Similarly, Costa Rica will be under little pressure. They sprung a surprise in 2014, though they head into this edition winless in six World Cup games. Los Ticos qualified via the inter-confederation play-offs after overcoming New Zealand.
Belgium's 'Golden Generation' have done a good job of establishing Belgium as a threat at recent World Cups – they are one of three teams to reach the quarter-finals at the past two tournaments.
But many of their best players are arguably on the decline. Their hopes will likely fall on Kevin De Bruyne and Romelu Lukaku, whose 11 major-tournament goals since 2014 is bettered by only Cristiano Ronaldo (13) among European players, though the Inter striker has struggled for fitness this term.
Beaten finalists last time, Croatia will expect to challenge for top spot, though their track record at the World Cup is rather erratic. In their previous five appearances, they've either not got out of the group (three times) or reached the semis (twice).
Similarly unpredictable in that sense are Canada. Appearing at the World Cup for the first time since 1986, it's difficult to predict how the Canucks will adapt to their situation.
Yet, they impressed as they won the third section of CONCACAF qualifying, scoring more (23) and conceding fewer (seven) than anyone else.
Bookmakers' favourites and record-winners Brazil have continued their run of reaching every World Cup, but by their own standards it's been a while since they last won it (2002).
If they aren't successful in Qatar, their drought will extend to 24 years by the time 2026 comes around – that'd be their joint-longest dry spell since their first title in 1958.
Nevertheless, their 15-match unbeaten run in World Cup group games stands them in good stead to reach the last 16, and Switzerland will be confident of joining them after reaching the knockouts of each their past four tournaments – France and Belgium are the only European sides who can match that. The Swiss topped their qualification group ahead of Italy, dumping Roberto Mancini's side into the play-offs where they would subsequently get shocked by North Macedonia.
In contrast, Serbia have lost more World Cup games (seven of nine) than any other European nation since 2006 and haven't been past the group in their three appearances as an independent country.
Cameroon's recent record isn't much better. They head to Qatar just two shy of Mexico's all-time record for most successive World Cup losses (nine).
The Indomitable Lions will be hoping to prove much has changed since their last appearance in 2014.
Considering the talent they routinely produce, Portugal's record of just three wins in their past 14 World Cup games is far from spectacular.
Fernando Santos will hope Cristiano Ronaldo's found some sharpness by kick-off.
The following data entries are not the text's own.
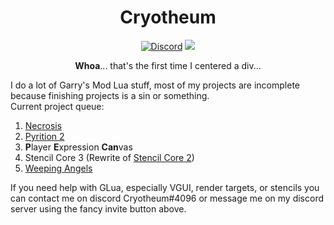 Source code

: <div id="header" align="center">
	<h1>Cryotheum</h1>
	<a href="https://discord.gg/PuxPSDun2k"><img src="https://img.shields.io/discord/1086337904458084392?label=Discord&logo=discord" alt="Discord"></a>
	<a href="https://github.com/Cryotheus/pyrition_2"><img src="https://komarev.com/ghpvc/?username=Cryotheus&color=orange"></a>
	<p><b>Whoa</b>... that's the first time I centered a div...</p>
</div>

I do a lot of Garry's Mod Lua stuff, most of my projects are incomplete because finishing projects is a sin or something.  
Current project queue:
1. [Necrosis](https://github.com/Cryotheus/necrosis)
2. [Pyrition 2](https://github.com/Cryotheus/pyrition_2)
3. **P**layer **E**xpression **Can**vas
4. Stencil Core 3 (Rewrite of [Stencil Core 2](https://github.com/Cryotheus/e2_stencil_core_2))
5. [Weeping Angels](https://github.com/Cryotheus/weeping_angels)

If you need help with GLua, especially VGUI, render targets, or stencils you can contact me on discord Cryotheum#4096 or message me on my discord server using the fancy invite button above.
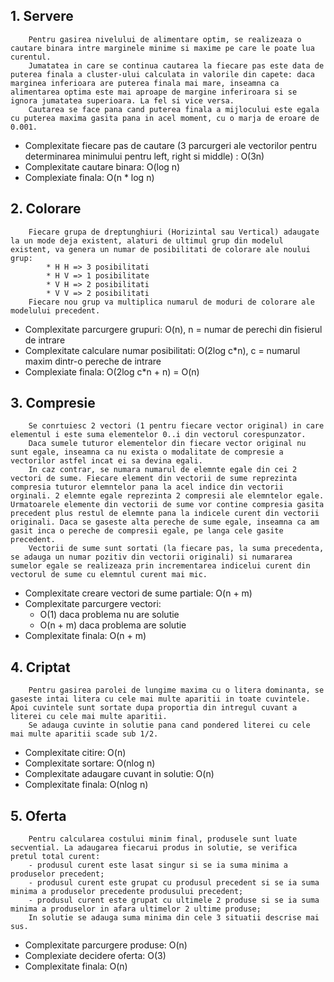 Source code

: ## 1. Servere
        Pentru gasirea nivelului de alimentare optim, se realizeaza o cautare binara intre marginele minime si maxime pe care le poate lua curentul. 
        Jumatatea in care se continua cautarea la fiecare pas este data de puterea finala a cluster-ului calculata in valorile din capete: daca marginea inferioara are puterea finala mai mare, inseamna ca alimentarea optima este mai aproape de margine inferiroara si se ignora jumatatea superioara. La fel si vice versa.
        Cautarea se face pana cand puterea finala a mijlocului este egala cu puterea maxima gasita pana in acel moment, cu o marja de eroare de 0.001.
* Complexitate fiecare pas de cautare (3 parcurgeri ale vectorilor pentru
determinarea minimului pentru left, right si middle) : O(3n)
* Complexitate cautare binara: O(log n)
* Complexiate finala: O(n  * log n)
## 2. Colorare
        Fiecare grupa de dreptunghiuri (Horizintal sau Vertical) adaugate la un mode deja existent, alaturi de ultimul grup din modelul existent, va genera un numar de posibilitati de colorare ale noului grup:
            * H H => 3 posibilitati 
            * H V => 1 posibilitate
            * V H => 2 posibilitati
            * V V => 2 posibilitati
        Fiecare nou grup va multiplica numarul de moduri de colorare ale modelului precedent.
* Complexitate parcurgere grupuri: O(n), n = numar de perechi din fisierul de intrare
* Complexitate calculare numar posibilitati: O(2log c*n), c = numarul maxim dintr-o pereche de intrare
* Complexiate finala: O(2log c*n + n) = O(n)
## 3. Compresie
        Se conrtuiesc 2 vectori (1 pentru fiecare vector original) in care elementul i este suma elementelor 0..i din vectorul corespunzator.
        Daca sumele tuturor elementelor din fiecare vector original nu sunt egale, inseamna ca nu exista o modalitate de compresie a vectorilor astfel incat ei sa devina egali.
        In caz contrar, se numara numarul de elemnte egale din cei 2 vectori de sume. Fiecare element din vectorii de sume reprezinta compresia tuturor elemntelor pana la acel indice din vectorii orginali. 2 elemnte egale reprezinta 2 compresii ale elemntelor egale. Urmatoarele elemente din vectorii de sume vor contine compresia gasita precedent plus restul de elemnte pana la indicele curent din vectorii originali. Daca se gaseste alta pereche de sume egale, inseamna ca am gasit inca o pereche de compresii egale, pe langa cele gasite precedent.
        Vectorii de sume sunt sortati (la fiecare pas, la suma precedenta, se adauga un numar pozitiv din vectorii originali) si numararea sumelor egale se realizeaza prin incrementarea indicelui curent din vectorul de sume cu elemntul curent mai mic. 
* Complexitate creare vectori de sume partiale: O(n + m)
* Complexitate parcurgere vectori:
    * O(1) daca problema nu are solutie
    * O(n + m) daca problema are solutie
* Complexitate finala: O(n + m)

## 4. Criptat
        Pentru gasirea parolei de lungime maxima cu o litera dominanta, se gaseste intai litera cu cele mai multe aparitii in toate cuvintele. Apoi cuvintele sunt sortate dupa proportia din intregul cuvant a literei cu cele mai multe aparitii.
        Se adauga cuvinte in solutie pana cand pondered literei cu cele mai multe aparitii scade sub 1/2.
* Complexitate citire: O(n)
* Complexitate sortare: O(nlog n)
* Complexitate adaugare cuvant in solutie: O(n)
* Complexitate finala: O(nlog n)
 
## 5. Oferta
        Pentru calcularea costului minim final, produsele sunt luate secvential. La adaugarea fiecarui produs in solutie, se verifica pretul total curent:
        - produsul curent este lasat singur si se ia suma minima a produselor precedent;
        - produsul curent este grupat cu produsul precedent si se ia suma minima a produselor precedente produsului precedent;
        - produsul curent este grupat cu ultimele 2 produse si se ia suma minima a produselor in afara ultimelor 2 ultime produse;
        In solutie se adauga suma minima din cele 3 situatii descrise mai sus.
* Complexitate parcurgere produse: O(n)
* Complexiate decidere oferta: O(3)
* Complexitate finala: O(n)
Like Messi, Ronaldo also has never scored in the knockout stages of a World Cup (something that Matthew Upson has over the pair of them), so that's one feat he'll aim to achieve.
Similarly, Ronaldo will be only the player to net in five World Cups if he does score.
But should Portugal focus too much effort on helping Ronaldo tick things off his bucket list, they find themselves surrounded by three teams capable of capitalising.
Uruguay have won six of their past eight World Cup games and progressed from the group in five of their previous seven appearances, while Ghana have caused plenty of sides issues at the tournament before. Those two sides will also meet for the first time since Luis Suarez's infamous handball in 2010.
South Korea's record when not co-hosts is poor, winning only three of 27 such World Cup games, but let's not forget it was their brilliant 2-0 win that eliminated Germany four years ago.